● Problem to work on
Which lines of the data hold the word "different"? Copy all of them.

● Listed entries
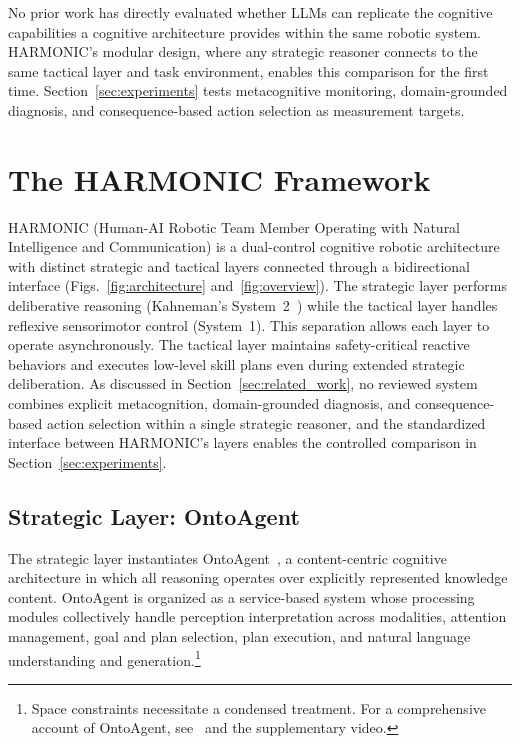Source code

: \documentclass[letterpaper, 10 pt, conference]{ieeeconf}  %
\begin{document}
No prior work has directly evaluated whether LLMs can 
replicate the cognitive capabilities a cognitive architecture provides within the same robotic system. HARMONIC's modular design, where any strategic reasoner connects to the same tactical layer and task environment, enables this comparison for the first time. Section~\ref{sec:experiments} tests metacognitive monitoring, domain-grounded diagnosis, and 
consequence-based action selection as measurement targets.

\section{The HARMONIC Framework}
\label{sec:harmonic}
HARMONIC (Human-AI Robotic Team Member Operating with Natural Intelligence and Communication) is a dual-control cognitive robotic architecture with distinct strategic and tactical layers connected through a bidirectional interface (Figs.~\ref{fig:architecture} and~\ref{fig:overview}). The strategic layer performs deliberative reasoning (Kahneman's System~2~\cite{kahneman2011thinking}) while the tactical layer handles reflexive sensorimotor control (System~1). This separation allows each layer to operate asynchronously. The tactical layer maintains safety-critical reactive behaviors and executes low-level skill plans even during extended strategic deliberation. As discussed in Section~\ref{sec:related_work}, no reviewed system combines explicit metacognition, domain-grounded diagnosis, and consequence-based action selection within a single strategic reasoner, and the standardized interface between HARMONIC's layers enables the controlled comparison in Section~\ref{sec:experiments}.

\subsection{Strategic Layer: OntoAgent}

The strategic layer instantiates OntoAgent~\cite{english2020ontoagent-87e,mcshane2021linguistics-995,mcshane2024agents-172}, a content-centric cognitive architecture in which all reasoning operates over explicitly represented knowledge content. OntoAgent is organized as a service-based system whose processing modules collectively handle perception interpretation across modalities, attention management, goal and plan selection, plan execution, and natural language understanding and generation.\footnote{Space constraints necessitate a condensed treatment. For a comprehensive account of OntoAgent, see~\cite{mcshane2024agents-172,mcshane2021linguistics-995} and the supplementary video.}
\end{document}
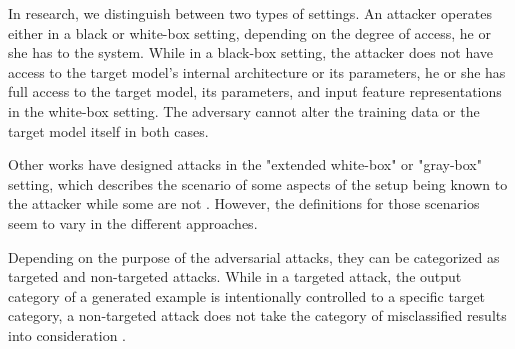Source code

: In research, we distinguish between two types of settings.
An attacker operates either in a black or white-box setting, depending on the degree of access, he or she has to the system. While in a black-box setting, the attacker does not have access to the target model's internal architecture or its parameters, he or she has full access to the target model, its parameters, and input feature representations in the white-box setting. The adversary cannot alter the training data or the target model itself in both cases.

Other works have designed attacks in the "extended white-box" or "gray-box" setting, which describes the scenario of some aspects of the setup being known to the attacker while some are not \cite{vivek2018gray}. However, the definitions for those scenarios seem to vary in the different approaches.

Depending on the purpose of the adversarial attacks, they can be categorized as targeted and non-targeted attacks. While in a targeted attack, the output category of a generated example is intentionally controlled to a specific target category, a non-targeted attack does not take the category of misclassified results into consideration \cite{vijayaraghavan2019generating}.

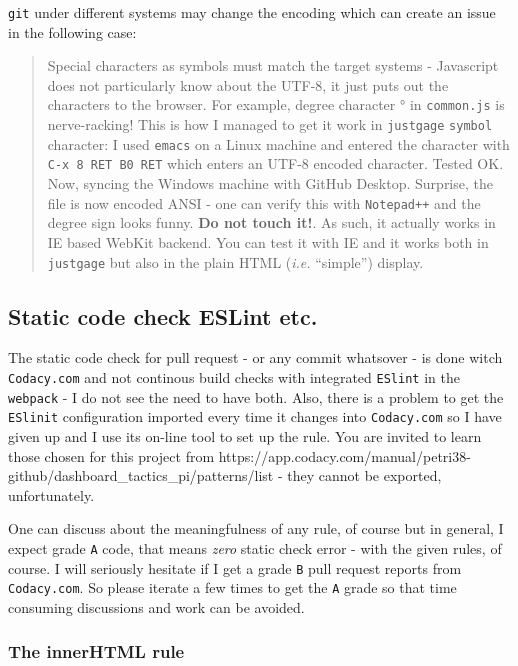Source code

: \documentclass[11pt]{article}
\begin{document}
    \texttt{git} under different systems may change the encoding which can
create an issue in the following case:

    \begin{quote}
Special characters as symbols must match the target systems - Javascript
does not particularly know about the UTF-8, it just puts out the
characters to the browser. For example, degree character ° in
\texttt{common.js} is nerve-racking! This is how I managed to get it
work in \texttt{justgage} \texttt{symbol} character: I used
\texttt{emacs} on a Linux machine and entered the character with
\texttt{C-x\ 8\ RET\ B0\ RET} which enters an UTF-8 encoded character.
Tested OK. Now, syncing the Windows machine with GitHub Desktop.
Surprise, the file is now encoded ANSI - one can verify this with
\texttt{Notepad++} and the degree sign looks funny. \textbf{Do not touch
it!}. As such, it actually works in IE based WebKit backend. You can
test it with IE and it works both in \texttt{justgage} but also in the
plain HTML (\emph{i.e.} ``simple'') display.
\end{quote}

    \hypertarget{static-code-check-eslint-etc.}{%
\subsection{Static code check ESLint
etc.}\label{static-code-check-eslint-etc.}}

    The static code check for pull request - or any commit whatsover - is
done witch \texttt{Codacy.com} and not continous build checks with
integrated \texttt{ESlint} in the \texttt{webpack} - I do not see the
need to have both. Also, there is a problem to get the \texttt{ESlinit}
configuration imported every time it changes into \texttt{Codacy.com} so
I have given up and I use its on-line tool to set up the rule. You are
invited to learn those chosen for this project from
https://app.codacy.com/manual/petri38-github/dashboard\_tactics\_pi/patterns/list
- they cannot be exported, unfortunately.

    One can discuss about the meaningfulness of any rule, of course but in
general, I expect grade \texttt{A} code, that means \emph{zero} static
check error - with the given rules, of course. I will seriously hesitate
if I get a grade \texttt{B} pull request reports from
\texttt{Codacy.com}. So please iterate a few times to get the \texttt{A}
grade so that time consuming discussions and work can be avoided.

    \hypertarget{the-innerhtml-rule}{%
\subsubsection{The innerHTML rule}\label{the-innerhtml-rule}}
\end{document}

● Result of this task
Other works have designed attacks in the "extended white-box" or "gray-box" setting, which describes the scenario of some aspects of the setup being known to the attacker while some are not \cite{vivek2018gray}. However, the definitions for those scenarios seem to vary in the different approaches.
    \texttt{git} under different systems may change the encoding which can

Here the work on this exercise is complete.